8
votes

With Doctrine and Symfony in my PHPUnit test method :

// Change username for user #1 (Sheriff Woody to Chuck Norris)
$form = $crawler->selectButton('Update')->form([
    'user[username]' => 'Chuck Norris',
]);
$client->submit($form);

// Find user #1
$user = $em->getRepository(User::class)->find(1);
dump($user); // Username = "Sheriff Woody"

$user = $em->createQueryBuilder()
        ->from(User::class, 'user')
        ->andWhere('user.id = :userId')
        ->setParameter('userId', 1)
        ->select('
            user
        ')
        ->getQuery()
        ->getOneOrNullResult()
    ;
dump($user); // Username = "Chuck Norris"

Why my two methods to fetch the user #1 return different results ?

1
This seems like a caching issue to me. Can you verify this assumption by calling $em->clear before the first query to see if clearing the cache causes the right result to be returned? Furthermore, can you provide more details about your problem? Are you calling both queries in the same test case? Could you provide your full test case(s) and controller action?Arno Hilke
Have you tried to move ->select() before ->from()?Preciel

1 Answers

2
votes

diagnosis / explanation

I assume* you already created the User object you're editing via crawler before in that function and checked that it is there. This leads to it being a managed entity.

It is in the nature of data, to not sync itself magically with the database, but some automatism must be in place or some method executed to sync it.

The find() method will always try to use the cache (unless explicitly turned off, also see side note). The query builder won't, if you explicitly call getResult() (or one of its varieties), since you explicitly want a query to be executed. Executing a different query might lead to the cache not being hit, producing the current result. (it should update the first user object though ...) [updated, due to comment from Arno Hilke]

((( side note: Keeping objects in sync is hard. It's mainly about having consistency in the database, but all of ACID is wanted. Any process talking to the database should assume, that it only is working with the state at the moment of its first query, and is the only user of the database. Unless additional constraints must be met and inconsistent reads can occur, in which case isolation levels should be raised (See also: transactions or more precisely: isolation). So, automatically syncing is usually not wanted. Doctrine uses certain assumptions for performance gains (mainly: isolation / locking is optimistic).

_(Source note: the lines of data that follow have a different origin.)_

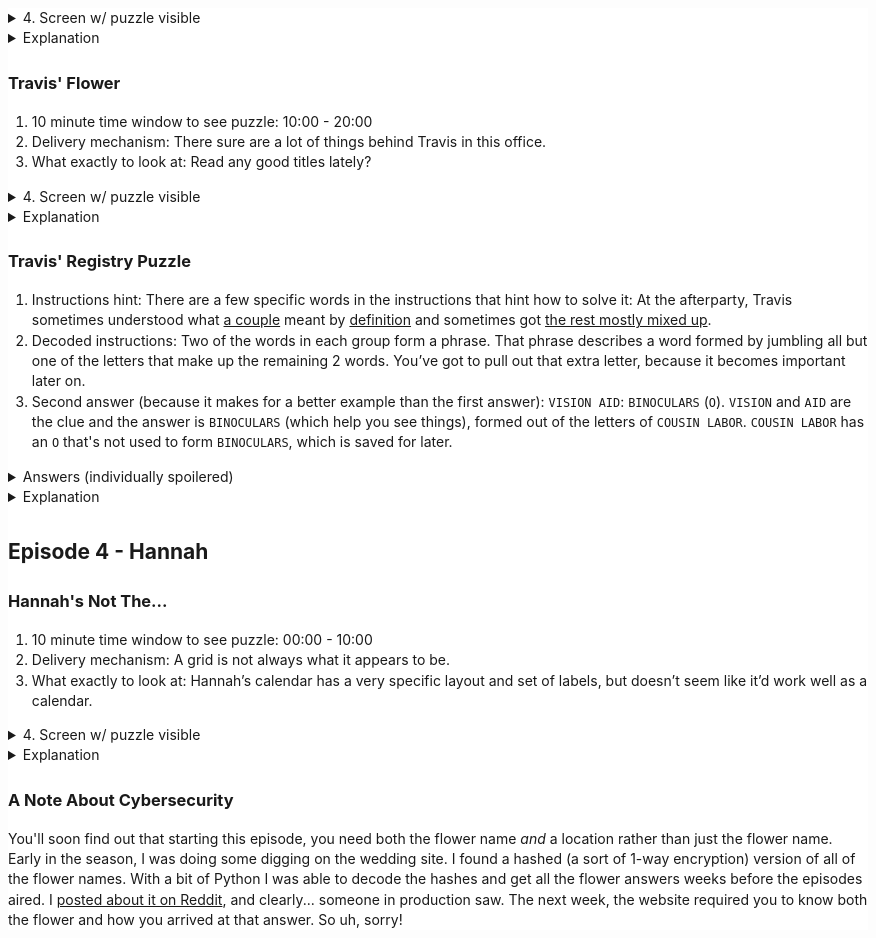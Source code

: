 <details><summary>4. Screen w/ puzzle visible</summary></details>

<details><summary>Explanation</summary></details>

### Travis' Flower

1. 10 minute time window to see puzzle: <Spoiler>10:00 - 20:00</Spoiler>
2. Delivery mechanism: <Spoiler>There sure are a lot of things behind Travis in this office.</Spoiler>
3. What exactly to look at: <Spoiler>Read any good titles lately?</Spoiler>

<details><summary>4. Screen w/ puzzle visible</summary></details>

<details><summary>Explanation</summary></details>

### Travis' Registry Puzzle

1. Instructions hint: <Spoiler>There are a few specific words in the instructions that hint how to solve it: At the afterparty, Travis sometimes understood what <u>a couple</u> meant by <u>definition</u> and sometimes got <u>the rest mostly mixed up</u>.</Spoiler>
2. Decoded instructions: <Spoiler>Two of the words in each group form a phrase. That phrase describes a word formed by jumbling all but one of the letters that make up the remaining 2 words. You’ve got to pull out that extra letter, because it becomes important later on.</Spoiler>
3. Second answer (because it makes for a better example than the first answer): <Spoiler>`VISION AID`: `BINOCULARS` (`O`). `VISION` and `AID` are the clue and the answer is `BINOCULARS` (which help you see things), formed out of the letters of `COUSIN LABOR`. `COUSIN LABOR` has an `O` that's not used to form `BINOCULARS`, which is saved for later.</Spoiler>

<details><summary>Answers (individually spoilered)</summary></details>

<details><summary>Explanation</summary></details>

## Episode 4 - Hannah

### Hannah's Not The...

1. 10 minute time window to see puzzle: <Spoiler>00:00 - 10:00</Spoiler>
2. Delivery mechanism: <Spoiler>A grid is not always what it appears to be.</Spoiler>
3. What exactly to look at: <Spoiler>Hannah’s calendar has a very specific layout and set of labels, but doesn’t seem like it’d work well as a calendar.</Spoiler>

<details><summary>4. Screen w/ puzzle visible</summary></details>

<details><summary>Explanation</summary></details>

### A Note About Cybersecurity

You'll soon find out that starting this episode, you need both the flower name _and_ a location rather than just the flower name. Early in the season, I was doing some digging on the wedding site. I found a hashed (a sort of 1-way encryption) version of all of the flower names. With a bit of Python I was able to decode the hashes and get all the flower answers weeks before the episodes aired. I [posted about it on Reddit](https://old.reddit.com/r/TheAfterPartyTV/comments/154dah8/spoilers_ive_found_8_of_the_first_9_flower_answers/), and clearly... someone in production saw. The next week, the website required you to know both the flower and how you arrived at that answer. So uh, sorry!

However, in your particular case, all of those things are of no actual concern... since you actually want a non-repeatable read. )))

(* otherwise, the behavior you're seeing would be really unexpected)

solution

One easy solution would be, to actively and explicitly sync the data from the database by either calling $em->refresh($user), or - before fetching the user again - to call $em->clear(), which will detach all entities (clearing the cache, which might have a noticable performance impact) and allowing you to call find again with the proper results being returned.

Please note, that detaching entities means, that any object previously returned from the entity manager should be discarded and fetched again (not via refresh).

alternate solution 1 - everything is requests

instead of checking the database, you could instead do a different request to a page that displays the user's name and checks that it has changed.

alternate solution 2 - using only one entity manager

using only one entity manager (that is: sharing the entity manager / database in the unit test with the server on the request) may be a reasonable solution, but it comes with its own set of problems. mainly omitted commits and flushes may avoid detection.

alternate solution 3 - using multiple entity managers

using one entity manager to set up the test, since the server is using a new entity manager to perform its work, you should theoretically - to do this actually properly - create yet another entity manager to check the server's behavior.

comment: the alternate solutions 1,2 and 3 would work with the highest isolation level, the initial solution probably wouldn't.